[Entries taken from a collection]
——

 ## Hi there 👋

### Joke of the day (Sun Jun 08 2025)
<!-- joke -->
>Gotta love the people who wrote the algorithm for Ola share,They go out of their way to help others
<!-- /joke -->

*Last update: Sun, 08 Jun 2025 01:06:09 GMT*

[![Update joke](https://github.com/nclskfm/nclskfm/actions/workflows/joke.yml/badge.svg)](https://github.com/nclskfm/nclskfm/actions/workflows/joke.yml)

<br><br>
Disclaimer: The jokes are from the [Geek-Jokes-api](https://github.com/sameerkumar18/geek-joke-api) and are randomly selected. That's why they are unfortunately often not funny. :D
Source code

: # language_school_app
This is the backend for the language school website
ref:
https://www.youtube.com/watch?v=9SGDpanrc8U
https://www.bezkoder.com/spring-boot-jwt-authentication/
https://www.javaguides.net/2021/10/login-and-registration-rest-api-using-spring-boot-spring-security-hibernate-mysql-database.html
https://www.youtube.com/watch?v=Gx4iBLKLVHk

——

- _WORK TO BE COMPLETED_
Please output the complete data exactly.

- _YOUR SOLUTION_
 ## Hi there 👋

### Joke of the day (Sun Jun 08 2025)
<!-- joke -->
>Gotta love the people who wrote the algorithm for Ola share,They go out of their way to help others
<!-- /joke -->

*Last update: Sun, 08 Jun 2025 01:06:09 GMT*

[![Update joke](https://github.com/nclskfm/nclskfm/actions/workflows/joke.yml/badge.svg)](https://github.com/nclskfm/nclskfm/actions/workflows/joke.yml)

<br><br>
Disclaimer: The jokes are from the [Geek-Jokes-api](https://github.com/sameerkumar18/geek-joke-api) and are randomly selected. That's why they are unfortunately often not funny. :D
Source code

: # language_school_app
This is the backend for the language school website
ref:
https://www.youtube.com/watch?v=9SGDpanrc8U
https://www.bezkoder.com/spring-boot-jwt-authentication/
https://www.javaguides.net/2021/10/login-and-registration-rest-api-using-spring-boot-spring-security-hibernate-mysql-database.html
https://www.youtube.com/watch?v=Gx4iBLKLVHk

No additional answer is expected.